## Instructions for the task
Where the string "transactions" appears in a line of the material below, copy that line.

*** Block opens ***

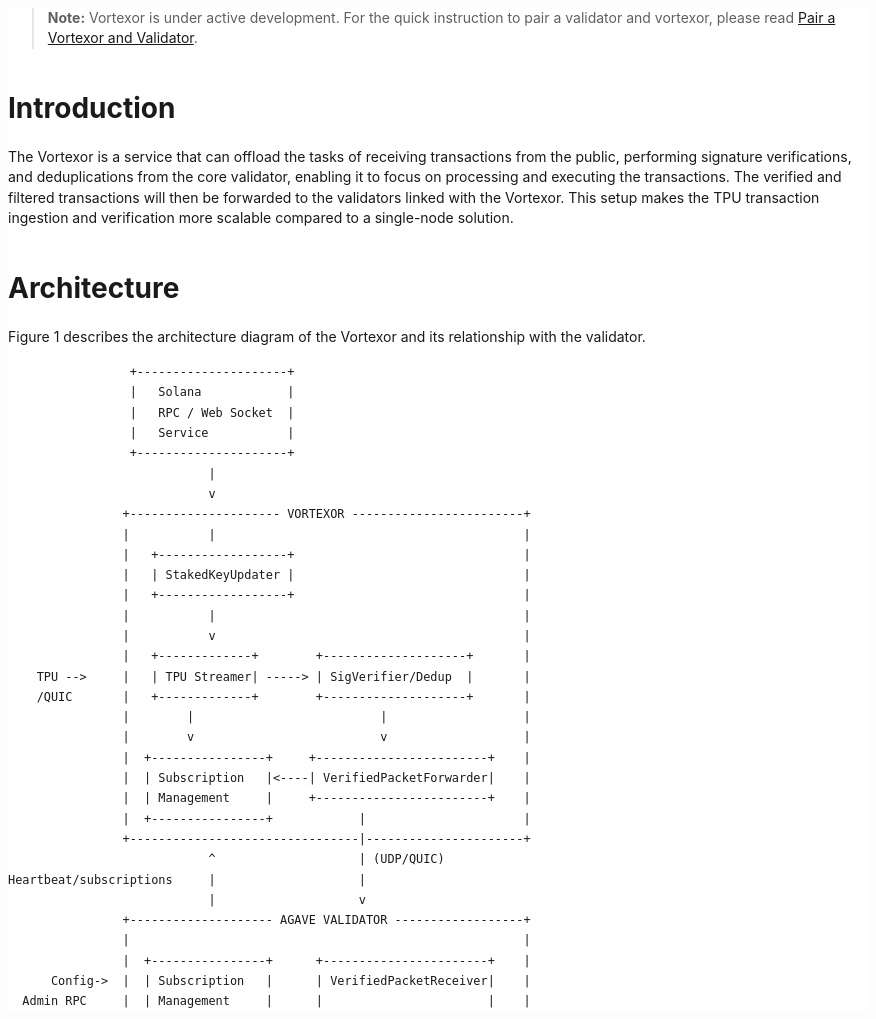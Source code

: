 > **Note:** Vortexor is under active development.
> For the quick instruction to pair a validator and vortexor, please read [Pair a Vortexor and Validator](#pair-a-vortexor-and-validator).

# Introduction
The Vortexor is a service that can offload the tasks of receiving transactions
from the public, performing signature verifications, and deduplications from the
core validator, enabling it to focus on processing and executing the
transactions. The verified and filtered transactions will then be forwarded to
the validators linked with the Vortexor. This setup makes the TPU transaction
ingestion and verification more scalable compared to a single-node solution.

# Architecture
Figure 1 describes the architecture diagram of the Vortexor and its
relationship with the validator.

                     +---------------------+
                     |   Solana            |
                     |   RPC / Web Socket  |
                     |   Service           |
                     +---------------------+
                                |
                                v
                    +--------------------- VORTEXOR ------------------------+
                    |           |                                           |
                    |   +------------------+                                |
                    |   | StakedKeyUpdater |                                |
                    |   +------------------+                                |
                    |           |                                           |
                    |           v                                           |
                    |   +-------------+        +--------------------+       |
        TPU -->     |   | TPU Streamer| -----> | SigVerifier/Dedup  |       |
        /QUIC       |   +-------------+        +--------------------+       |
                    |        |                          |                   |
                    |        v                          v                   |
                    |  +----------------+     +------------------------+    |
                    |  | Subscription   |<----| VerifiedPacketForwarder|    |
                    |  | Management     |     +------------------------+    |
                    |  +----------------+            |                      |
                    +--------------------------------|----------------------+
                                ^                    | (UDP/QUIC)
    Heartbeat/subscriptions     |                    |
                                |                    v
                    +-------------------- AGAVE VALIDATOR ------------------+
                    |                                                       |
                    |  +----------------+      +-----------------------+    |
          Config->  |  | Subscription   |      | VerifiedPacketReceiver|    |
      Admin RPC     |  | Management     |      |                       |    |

*** Block closes ***

## Problem solution
The Vortexor is a service that can offload the tasks of receiving transactions
transactions. The verified and filtered transactions will then be forwarded to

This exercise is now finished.